▸ Your objective
Every line below from the one containing "Score | Date |" through the one containing "- Digitalocean ->" is to be printed exactly, with the pictures omitted.

** Opening Entries provided block **

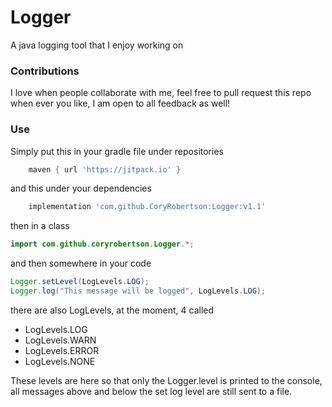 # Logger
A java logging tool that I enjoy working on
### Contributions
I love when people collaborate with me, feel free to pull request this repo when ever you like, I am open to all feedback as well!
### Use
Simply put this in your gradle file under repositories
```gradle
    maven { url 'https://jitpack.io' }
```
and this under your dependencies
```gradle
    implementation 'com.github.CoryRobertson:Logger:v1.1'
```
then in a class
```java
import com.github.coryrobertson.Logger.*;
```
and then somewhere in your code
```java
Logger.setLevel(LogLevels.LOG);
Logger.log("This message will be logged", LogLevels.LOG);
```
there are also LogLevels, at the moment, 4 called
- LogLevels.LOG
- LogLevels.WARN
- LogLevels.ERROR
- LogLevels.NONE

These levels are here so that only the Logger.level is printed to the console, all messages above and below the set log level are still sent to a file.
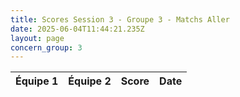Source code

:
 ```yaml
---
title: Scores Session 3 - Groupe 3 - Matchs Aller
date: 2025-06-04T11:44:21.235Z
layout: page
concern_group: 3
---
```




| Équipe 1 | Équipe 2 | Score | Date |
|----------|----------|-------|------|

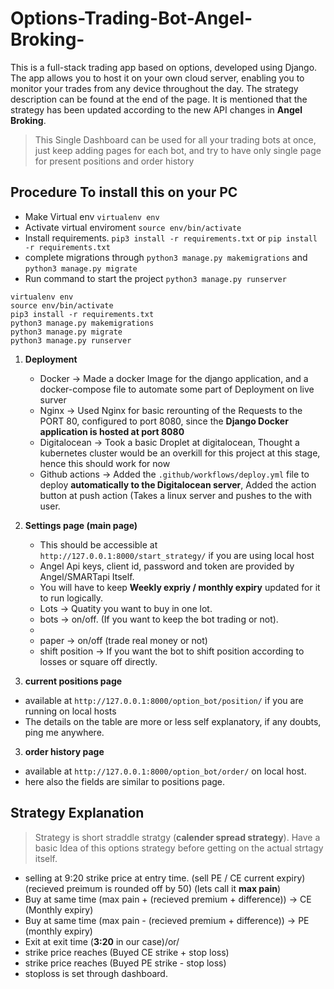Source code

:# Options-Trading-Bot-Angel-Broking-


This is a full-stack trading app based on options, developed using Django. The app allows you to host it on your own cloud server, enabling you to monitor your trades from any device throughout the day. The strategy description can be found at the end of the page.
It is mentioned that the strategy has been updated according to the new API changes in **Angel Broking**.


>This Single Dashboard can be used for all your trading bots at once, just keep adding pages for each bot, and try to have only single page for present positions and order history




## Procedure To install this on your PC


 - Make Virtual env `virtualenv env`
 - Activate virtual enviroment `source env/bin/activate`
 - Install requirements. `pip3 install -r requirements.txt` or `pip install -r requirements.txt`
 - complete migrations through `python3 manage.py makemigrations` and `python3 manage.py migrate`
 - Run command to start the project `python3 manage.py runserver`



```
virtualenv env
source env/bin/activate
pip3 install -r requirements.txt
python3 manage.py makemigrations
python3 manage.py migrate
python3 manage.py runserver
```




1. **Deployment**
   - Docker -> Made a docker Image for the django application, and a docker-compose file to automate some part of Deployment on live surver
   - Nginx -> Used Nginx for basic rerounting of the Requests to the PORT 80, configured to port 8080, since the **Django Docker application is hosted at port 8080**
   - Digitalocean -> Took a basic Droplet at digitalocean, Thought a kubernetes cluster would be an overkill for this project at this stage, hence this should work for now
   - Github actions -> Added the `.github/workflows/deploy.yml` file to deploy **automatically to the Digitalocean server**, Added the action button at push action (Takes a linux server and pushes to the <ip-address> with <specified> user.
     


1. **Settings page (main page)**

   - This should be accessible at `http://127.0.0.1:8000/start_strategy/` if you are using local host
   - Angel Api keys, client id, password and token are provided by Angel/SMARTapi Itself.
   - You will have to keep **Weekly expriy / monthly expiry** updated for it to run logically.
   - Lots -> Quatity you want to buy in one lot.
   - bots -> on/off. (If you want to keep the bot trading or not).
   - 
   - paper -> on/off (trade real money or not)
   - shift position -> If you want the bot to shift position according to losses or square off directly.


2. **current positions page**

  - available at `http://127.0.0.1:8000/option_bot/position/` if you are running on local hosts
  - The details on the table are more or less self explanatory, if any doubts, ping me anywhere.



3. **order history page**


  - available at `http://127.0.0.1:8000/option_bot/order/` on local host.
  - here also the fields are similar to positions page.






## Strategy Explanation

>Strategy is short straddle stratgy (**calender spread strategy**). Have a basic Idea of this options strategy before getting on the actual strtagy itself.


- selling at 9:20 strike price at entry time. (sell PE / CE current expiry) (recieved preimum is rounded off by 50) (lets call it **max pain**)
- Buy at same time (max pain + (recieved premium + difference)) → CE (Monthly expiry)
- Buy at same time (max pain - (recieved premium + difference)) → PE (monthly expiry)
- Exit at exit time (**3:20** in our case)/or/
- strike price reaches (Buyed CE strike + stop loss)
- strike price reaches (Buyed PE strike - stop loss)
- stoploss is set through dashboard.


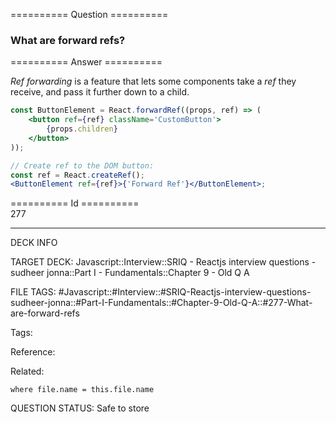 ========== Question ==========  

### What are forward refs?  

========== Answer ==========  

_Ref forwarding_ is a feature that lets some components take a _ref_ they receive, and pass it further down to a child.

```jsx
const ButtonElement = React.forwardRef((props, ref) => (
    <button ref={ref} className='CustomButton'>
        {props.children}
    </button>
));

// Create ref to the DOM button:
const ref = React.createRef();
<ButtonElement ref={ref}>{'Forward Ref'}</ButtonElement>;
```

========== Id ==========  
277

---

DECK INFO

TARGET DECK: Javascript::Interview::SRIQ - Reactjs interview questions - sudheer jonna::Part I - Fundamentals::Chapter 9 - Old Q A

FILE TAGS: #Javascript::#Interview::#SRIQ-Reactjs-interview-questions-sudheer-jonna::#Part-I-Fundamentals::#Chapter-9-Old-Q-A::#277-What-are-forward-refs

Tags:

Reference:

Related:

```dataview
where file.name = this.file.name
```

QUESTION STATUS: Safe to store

** Closing Entries provided block **

▸ Answer box
| Équipe 1 | Équipe 2 | Score | Date |
|----------|----------|-------|------|

Source code

:# Options-Trading-Bot-Angel-Broking-


This is a full-stack trading app based on options, developed using Django. The app allows you to host it on your own cloud server, enabling you to monitor your trades from any device throughout the day. The strategy description can be found at the end of the page.
It is mentioned that the strategy has been updated according to the new API changes in **Angel Broking**.


>This Single Dashboard can be used for all your trading bots at once, just keep adding pages for each bot, and try to have only single page for present positions and order history




## Procedure To install this on your PC


 - Make Virtual env `virtualenv env`
 - Activate virtual enviroment `source env/bin/activate`
 - Install requirements. `pip3 install -r requirements.txt` or `pip install -r requirements.txt`
 - complete migrations through `python3 manage.py makemigrations` and `python3 manage.py migrate`
 - Run command to start the project `python3 manage.py runserver`



```
virtualenv env
source env/bin/activate
pip3 install -r requirements.txt
python3 manage.py makemigrations
python3 manage.py migrate
python3 manage.py runserver
```




1. **Deployment**
   - Docker -> Made a docker Image for the django application, and a docker-compose file to automate some part of Deployment on live surver
   - Nginx -> Used Nginx for basic rerounting of the Requests to the PORT 80, configured to port 8080, since the **Django Docker application is hosted at port 8080**
   - Digitalocean -> Took a basic Droplet at digitalocean, Thought a kubernetes cluster would be an overkill for this project at this stage, hence this should work for now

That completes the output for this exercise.